Being a journalist can make you get to go to places you've never been before – and if you go with an open mind you can learn a lot. Povich said she learned that lesson from her own experience of a 22-year-old Northern girl who faced culture shock when she began her professional journalism career in the Deep South state of Mississippi.


Povich said that an insatiable sense of curiosity is one of the most essential traits for journalists. Many practical skills, like putting sentences together, can be taught, she said, but curiosity cannot be taught. And if journalists are not curious about the world, they can never be good journalists, she added. A good journalist must learn about things that they didn't know existed beforehand.


"You can't teach curiosity," Povich told the students.


In addition to curiosity, people skills are important for reporters. Another vital trait is the ability to work under pressure because journalists sometimes need to "do the impossible" to meet deadlines, she noted.


The journalism industry is undergoing major changes, Povich said, and many traditional news outlets are reducing staff size. One growth area, however, is business reporting. Povich encouraged aspiring journalists to take advantage of available job opportunities. But she told them not to be intimidated by all the numbers they encounter in their economic reporting.
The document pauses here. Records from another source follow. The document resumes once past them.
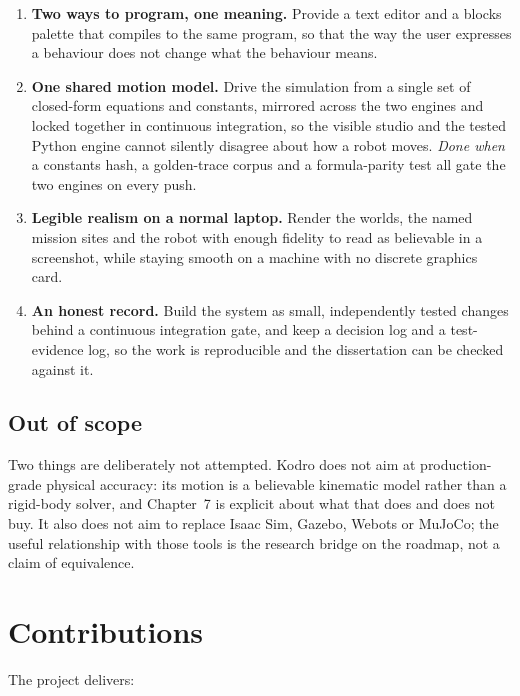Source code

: \documentclass[11pt,a4paper]{report}
\begin{document}
\begin{enumerate}[label=O\arabic*., start=7]
\item {} \textbf{Two ways to program, one meaning.} Provide a text editor and a blocks palette that compiles to the same program, so that the way the user expresses a behaviour does not change what the behaviour means.
\item {} \textbf{One shared motion model.} Drive the simulation from a single set of closed-form equations and constants, mirrored across the two engines and locked together in continuous integration, so the visible studio and the tested Python engine cannot silently disagree about how a robot moves. \emph{Done when} a constants hash, a golden-trace corpus and a formula-parity test all gate the two engines on every push.
\item {} \textbf{Legible realism on a normal laptop.} Render the worlds, the named mission sites and the robot with enough fidelity to read as believable in a screenshot, while staying smooth on a machine with no discrete graphics card.
\item {} \textbf{An honest record.} Build the system as small, independently tested changes behind a continuous integration gate, and keep a decision log and a test-evidence log, so the work is reproducible and the dissertation can be checked against it.
\end{enumerate}

\subsection{Out of scope}
Two things are deliberately not attempted. Kodro does not aim at production-grade physical accuracy: its motion is a believable kinematic model rather than a rigid-body solver, and Chapter~7 is explicit about what that does and does not buy. It also does not aim to replace Isaac Sim, Gazebo, Webots or MuJoCo; the useful relationship with those tools is the research bridge on the roadmap, not a claim of equivalence.

\section{Contributions}
\label{sec:contributions}
The project delivers:
\end{document}
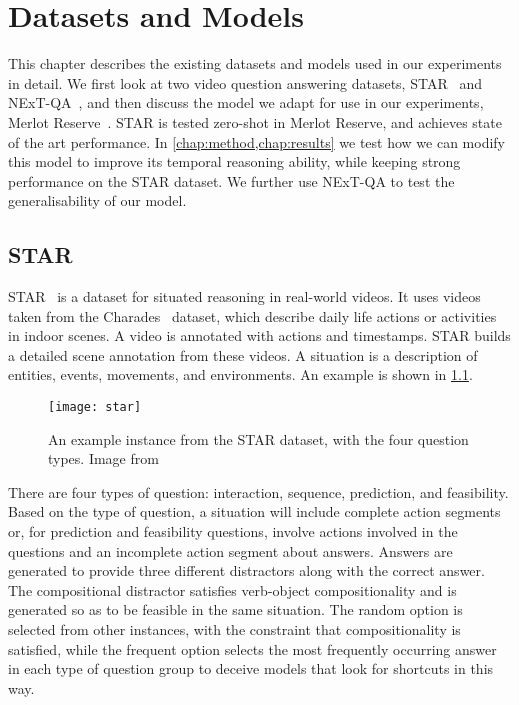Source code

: \chapter{Datasets and Models}
\label{chap:dataset}

This chapter describes the existing datasets and models used in our experiments
in detail.  We first look at two video question answering datasets,
STAR~\citep{wu2021star} and NExT-QA~\citep{xiao2021nextqa}, and then discuss the
model we adapt for use in our experiments, Merlot
Reserve~\citep{zellers2022mreserve}. STAR is tested zero-shot in Merlot Reserve,
and achieves state of the art performance. In \cref{chap:method,chap:results}
we test how we can modify this model to improve its temporal reasoning ability,
while keeping strong performance on the STAR dataset. We further use NExT-QA to
test the generalisability of our model.

\section{STAR}

STAR~\citep{wu2021star} is a dataset for situated reasoning in real-world videos.
It uses videos taken from the Charades~\citep{sigurdsson2016charades} dataset,
which describe daily life actions or activities in indoor scenes. A video
is annotated with actions and timestamps. STAR builds a detailed scene annotation
from these videos. A situation is a description of entities, events, movements,
and environments. An example is shown in \cref{fig:star}.

\begin{figure}[htpb]
	\centering
	\texttt{[image: star]}
	\caption{An example instance from the STAR dataset, with the four question
		types. Image from~\citet{wu2021star}}
	\label{fig:star}
\end{figure}

There are four types of question: interaction, sequence, prediction, and
feasibility.  Based on the type of question, a situation will include complete
action segments or, for prediction and feasibility questions, involve actions
involved in the questions and an incomplete action segment about answers.
Answers are generated to provide three different distractors along with the
correct answer. The compositional distractor satisfies verb-object
compositionality and is generated so as to be feasible in the same situation.
The random option is selected from other instances, with the constraint that
compositionality is satisfied, while the frequent option selects the most
frequently occurring answer in each type of question group to deceive models
that look for shortcuts in this way.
“Numbers are just numbers,” she said.


Povich shared the best advice she ever received about reporting on budgets: Budgets are not about math but about politics. Money tells the story and that's what business reporters have to remember where entities decide to put their money is extremely telling about what they think is important.


Professor Rick Dunham, the host of the lecture, shared eight newsroom problems faced by young journalists, including demanding schedules and low pay. Povich agreed that “he is absolutely right about not doing it for the money.”


The lecture also included tips on reporting, interviewing, structuring stories, and how to put together news stories from idea to publication.